**INPUT**
——

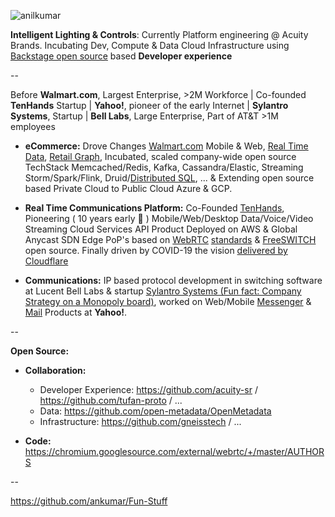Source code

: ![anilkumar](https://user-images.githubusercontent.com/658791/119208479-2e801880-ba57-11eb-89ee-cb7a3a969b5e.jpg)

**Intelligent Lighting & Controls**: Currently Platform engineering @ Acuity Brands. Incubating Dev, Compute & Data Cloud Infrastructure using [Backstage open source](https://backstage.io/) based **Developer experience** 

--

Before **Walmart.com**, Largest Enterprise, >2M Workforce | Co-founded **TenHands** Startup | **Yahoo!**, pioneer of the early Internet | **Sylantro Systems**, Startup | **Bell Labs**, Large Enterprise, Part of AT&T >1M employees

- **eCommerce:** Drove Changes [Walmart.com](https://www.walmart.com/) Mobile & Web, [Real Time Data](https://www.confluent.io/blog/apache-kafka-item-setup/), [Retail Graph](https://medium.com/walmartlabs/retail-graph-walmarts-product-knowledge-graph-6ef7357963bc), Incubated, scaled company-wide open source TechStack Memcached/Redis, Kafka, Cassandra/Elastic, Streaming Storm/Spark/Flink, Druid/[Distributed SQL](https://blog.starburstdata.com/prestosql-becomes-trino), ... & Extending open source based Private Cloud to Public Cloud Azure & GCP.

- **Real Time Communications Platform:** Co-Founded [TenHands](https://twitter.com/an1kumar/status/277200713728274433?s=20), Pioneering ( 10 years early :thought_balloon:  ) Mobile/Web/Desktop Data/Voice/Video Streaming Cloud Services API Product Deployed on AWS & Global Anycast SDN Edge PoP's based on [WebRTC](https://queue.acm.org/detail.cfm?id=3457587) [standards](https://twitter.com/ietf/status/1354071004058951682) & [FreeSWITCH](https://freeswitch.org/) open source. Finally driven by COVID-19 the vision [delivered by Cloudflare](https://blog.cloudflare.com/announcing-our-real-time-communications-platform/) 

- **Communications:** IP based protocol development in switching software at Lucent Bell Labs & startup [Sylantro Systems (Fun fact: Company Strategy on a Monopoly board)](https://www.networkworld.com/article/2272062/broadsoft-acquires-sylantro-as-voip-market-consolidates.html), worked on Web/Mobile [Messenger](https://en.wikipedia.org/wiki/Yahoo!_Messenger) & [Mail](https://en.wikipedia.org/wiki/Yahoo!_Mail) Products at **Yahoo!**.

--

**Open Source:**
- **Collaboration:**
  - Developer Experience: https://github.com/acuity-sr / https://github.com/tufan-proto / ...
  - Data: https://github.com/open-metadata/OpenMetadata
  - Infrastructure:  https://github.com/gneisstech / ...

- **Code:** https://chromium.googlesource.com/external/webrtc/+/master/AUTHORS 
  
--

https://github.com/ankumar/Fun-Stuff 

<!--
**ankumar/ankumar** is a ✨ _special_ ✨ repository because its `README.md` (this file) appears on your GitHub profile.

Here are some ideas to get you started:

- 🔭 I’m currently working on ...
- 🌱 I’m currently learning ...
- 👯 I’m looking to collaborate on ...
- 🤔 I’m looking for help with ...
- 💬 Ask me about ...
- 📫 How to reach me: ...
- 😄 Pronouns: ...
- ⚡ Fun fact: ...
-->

——

**WHAT THE EXERCISE ASKS**
Return the material word for word. Pictures are not part of the copy.

**SOLUTION TO THIS EXERCISE**
Source code

: ![anilkumar](https://user-images.githubusercontent.com/658791/119208479-2e801880-ba57-11eb-89ee-cb7a3a969b5e.jpg)

**Intelligent Lighting & Controls**: Currently Platform engineering @ Acuity Brands. Incubating Dev, Compute & Data Cloud Infrastructure using [Backstage open source](https://backstage.io/) based **Developer experience** 

--

Before **Walmart.com**, Largest Enterprise, >2M Workforce | Co-founded **TenHands** Startup | **Yahoo!**, pioneer of the early Internet | **Sylantro Systems**, Startup | **Bell Labs**, Large Enterprise, Part of AT&T >1M employees

- **eCommerce:** Drove Changes [Walmart.com](https://www.walmart.com/) Mobile & Web, [Real Time Data](https://www.confluent.io/blog/apache-kafka-item-setup/), [Retail Graph](https://medium.com/walmartlabs/retail-graph-walmarts-product-knowledge-graph-6ef7357963bc), Incubated, scaled company-wide open source TechStack Memcached/Redis, Kafka, Cassandra/Elastic, Streaming Storm/Spark/Flink, Druid/[Distributed SQL](https://blog.starburstdata.com/prestosql-becomes-trino), ... & Extending open source based Private Cloud to Public Cloud Azure & GCP.

- **Real Time Communications Platform:** Co-Founded [TenHands](https://twitter.com/an1kumar/status/277200713728274433?s=20), Pioneering ( 10 years early :thought_balloon:  ) Mobile/Web/Desktop Data/Voice/Video Streaming Cloud Services API Product Deployed on AWS & Global Anycast SDN Edge PoP's based on [WebRTC](https://queue.acm.org/detail.cfm?id=3457587) [standards](https://twitter.com/ietf/status/1354071004058951682) & [FreeSWITCH](https://freeswitch.org/) open source. Finally driven by COVID-19 the vision [delivered by Cloudflare](https://blog.cloudflare.com/announcing-our-real-time-communications-platform/) 

- **Communications:** IP based protocol development in switching software at Lucent Bell Labs & startup [Sylantro Systems (Fun fact: Company Strategy on a Monopoly board)](https://www.networkworld.com/article/2272062/broadsoft-acquires-sylantro-as-voip-market-consolidates.html), worked on Web/Mobile [Messenger](https://en.wikipedia.org/wiki/Yahoo!_Messenger) & [Mail](https://en.wikipedia.org/wiki/Yahoo!_Mail) Products at **Yahoo!**.

--

**Open Source:**
- **Collaboration:**
  - Developer Experience: https://github.com/acuity-sr / https://github.com/tufan-proto / ...
  - Data: https://github.com/open-metadata/OpenMetadata
  - Infrastructure:  https://github.com/gneisstech / ...

- **Code:** https://chromium.googlesource.com/external/webrtc/+/master/AUTHORS 
  
--

https://github.com/ankumar/Fun-Stuff 

<!--
**ankumar/ankumar** is a ✨ _special_ ✨ repository because its `README.md` (this file) appears on your GitHub profile.

Here are some ideas to get you started:

- 🔭 I’m currently working on ...
- 🌱 I’m currently learning ...
- 👯 I’m looking to collaborate on ...
- 🤔 I’m looking for help with ...
- 💬 Ask me about ...
- 📫 How to reach me: ...
- 😄 Pronouns: ...
- ⚡ Fun fact: ...
-->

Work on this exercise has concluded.